CronacaFuori zona
Gesto sconsiderato: laser puntato contro un aereo in atterraggio a Caselle
Una bravata che disturba la visibilità dei piloti: è caccia al responsabile.
Gesto sconsiderato: laser puntato contro un aereo in atterraggio a Caselle. Una bravata che disturba la visibilità dei piloti: è caccia al responsabile.
Gesto sconsiderato: laser puntato contro un aereo in atterraggio a Caselle
Un raggio laser verde puntato contro la cabina di pilotaggio di un aereo in fase di atterraggio. È tornato a ripetersi, dopo alcuni anni, un episodio potenzialmente molto pericoloso nei cieli sopra il Torinese.
L’allarme è scattato nella prima serata di sabato, quando il comandante di un volo proveniente da Copenaghen e diretto all’Aeroporto di Torino-Caselle ha segnalato di essere stato disturbato da un fascio luminoso di colore verde mentre si preparava alla discesa. Il velivolo coinvolto era un Boeing 737, impegnato nelle delicate manovre di avvicinamento alla pista.
Subito scattata la caccia all’uomo
Il pilota, mantenendo la rotta e completando regolarmente l’atterraggio, è riuscito a fornire agli agenti della Polaria indicazioni precise sulla possibile provenienza del raggio. Le coordinate avrebbero individuato un’area nei pressi di corso Marche, a Torino. In pochi minuti diverse volanti della polizia di Stato hanno raggiunto la zona per cercare di rintracciare il responsabile, ma al momento non risulterebbero persone identificate.

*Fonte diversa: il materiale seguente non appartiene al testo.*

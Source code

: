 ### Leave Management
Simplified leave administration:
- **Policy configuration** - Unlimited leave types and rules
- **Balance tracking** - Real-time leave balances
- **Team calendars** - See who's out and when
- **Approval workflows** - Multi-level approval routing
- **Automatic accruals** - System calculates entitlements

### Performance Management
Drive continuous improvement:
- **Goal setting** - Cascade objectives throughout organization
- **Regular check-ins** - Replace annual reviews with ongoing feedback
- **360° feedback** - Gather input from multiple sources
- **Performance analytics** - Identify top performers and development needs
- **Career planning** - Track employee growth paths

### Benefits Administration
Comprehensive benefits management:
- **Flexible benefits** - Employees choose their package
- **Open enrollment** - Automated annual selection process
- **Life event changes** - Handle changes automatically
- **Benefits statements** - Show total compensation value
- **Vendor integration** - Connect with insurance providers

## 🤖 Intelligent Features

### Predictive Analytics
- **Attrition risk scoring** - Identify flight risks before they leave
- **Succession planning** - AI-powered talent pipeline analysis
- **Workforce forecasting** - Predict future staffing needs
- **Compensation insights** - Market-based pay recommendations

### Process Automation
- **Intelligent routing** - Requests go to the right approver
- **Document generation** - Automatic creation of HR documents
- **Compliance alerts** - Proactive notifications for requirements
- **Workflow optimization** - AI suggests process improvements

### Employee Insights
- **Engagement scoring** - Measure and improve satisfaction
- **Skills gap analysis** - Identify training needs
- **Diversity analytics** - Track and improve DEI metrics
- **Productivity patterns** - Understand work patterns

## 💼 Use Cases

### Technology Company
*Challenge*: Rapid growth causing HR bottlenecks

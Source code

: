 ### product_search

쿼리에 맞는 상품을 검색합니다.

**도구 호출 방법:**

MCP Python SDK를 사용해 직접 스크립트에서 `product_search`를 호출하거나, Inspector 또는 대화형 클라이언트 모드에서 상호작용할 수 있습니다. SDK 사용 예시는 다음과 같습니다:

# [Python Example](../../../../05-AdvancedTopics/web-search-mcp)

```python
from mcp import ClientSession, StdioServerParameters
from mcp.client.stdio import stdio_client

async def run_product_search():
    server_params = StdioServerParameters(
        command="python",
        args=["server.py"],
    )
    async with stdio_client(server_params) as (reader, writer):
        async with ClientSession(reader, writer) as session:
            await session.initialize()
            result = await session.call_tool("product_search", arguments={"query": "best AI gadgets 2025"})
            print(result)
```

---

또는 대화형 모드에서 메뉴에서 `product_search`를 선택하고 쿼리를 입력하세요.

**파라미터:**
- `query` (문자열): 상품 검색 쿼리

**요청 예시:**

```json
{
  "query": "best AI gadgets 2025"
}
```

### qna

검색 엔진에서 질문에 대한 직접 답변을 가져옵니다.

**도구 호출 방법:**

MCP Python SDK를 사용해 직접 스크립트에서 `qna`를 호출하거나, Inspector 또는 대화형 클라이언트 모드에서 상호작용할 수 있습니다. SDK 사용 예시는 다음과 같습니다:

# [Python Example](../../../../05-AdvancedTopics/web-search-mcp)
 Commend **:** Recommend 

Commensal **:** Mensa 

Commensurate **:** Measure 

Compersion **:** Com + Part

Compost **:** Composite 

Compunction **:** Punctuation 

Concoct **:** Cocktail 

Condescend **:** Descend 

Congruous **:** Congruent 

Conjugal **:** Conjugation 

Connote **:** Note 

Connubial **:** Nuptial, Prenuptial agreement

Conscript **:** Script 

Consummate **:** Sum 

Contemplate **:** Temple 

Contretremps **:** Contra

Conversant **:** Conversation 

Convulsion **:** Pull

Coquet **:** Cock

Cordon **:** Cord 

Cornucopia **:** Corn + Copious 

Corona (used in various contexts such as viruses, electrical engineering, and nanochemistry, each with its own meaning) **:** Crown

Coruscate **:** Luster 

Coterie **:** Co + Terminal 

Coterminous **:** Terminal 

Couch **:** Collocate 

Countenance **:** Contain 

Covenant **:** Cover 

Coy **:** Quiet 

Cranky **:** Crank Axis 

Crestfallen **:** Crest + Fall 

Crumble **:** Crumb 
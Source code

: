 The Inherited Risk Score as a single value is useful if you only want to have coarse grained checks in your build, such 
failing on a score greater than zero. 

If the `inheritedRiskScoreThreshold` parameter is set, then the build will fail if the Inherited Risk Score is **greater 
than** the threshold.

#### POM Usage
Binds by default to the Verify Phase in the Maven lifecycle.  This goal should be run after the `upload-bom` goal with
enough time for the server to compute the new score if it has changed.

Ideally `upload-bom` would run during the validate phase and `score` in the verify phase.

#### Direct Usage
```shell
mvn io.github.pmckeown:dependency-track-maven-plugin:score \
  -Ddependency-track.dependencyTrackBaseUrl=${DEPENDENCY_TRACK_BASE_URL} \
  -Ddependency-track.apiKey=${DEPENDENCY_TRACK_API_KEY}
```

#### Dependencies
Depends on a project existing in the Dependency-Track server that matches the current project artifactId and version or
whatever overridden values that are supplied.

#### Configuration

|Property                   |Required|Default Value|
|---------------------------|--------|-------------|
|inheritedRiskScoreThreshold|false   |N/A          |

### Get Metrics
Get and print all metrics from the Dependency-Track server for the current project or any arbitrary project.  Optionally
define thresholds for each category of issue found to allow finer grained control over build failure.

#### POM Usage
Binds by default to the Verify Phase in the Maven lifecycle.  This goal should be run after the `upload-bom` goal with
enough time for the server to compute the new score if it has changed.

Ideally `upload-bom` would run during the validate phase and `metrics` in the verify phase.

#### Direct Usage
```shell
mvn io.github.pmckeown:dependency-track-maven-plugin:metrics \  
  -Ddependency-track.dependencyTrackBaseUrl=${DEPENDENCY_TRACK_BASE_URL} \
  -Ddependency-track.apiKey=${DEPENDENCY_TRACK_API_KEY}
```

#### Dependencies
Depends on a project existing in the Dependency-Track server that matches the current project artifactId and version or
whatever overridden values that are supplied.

Si tratta di una “bravata” solo in apparenza: colpire con un laser la cabina di pilotaggio può abbagliare i piloti, compromettendo per alcuni istanti la visibilità proprio in una delle fasi più critiche del volo. Per questo la normativa prevede conseguenze penali pesanti. Chi viene individuato rischia l’accusa di attentato alla sicurezza dei trasporti, reato che può comportare una pena fino a cinque anni di reclusione e una multa fino a 18mila euro.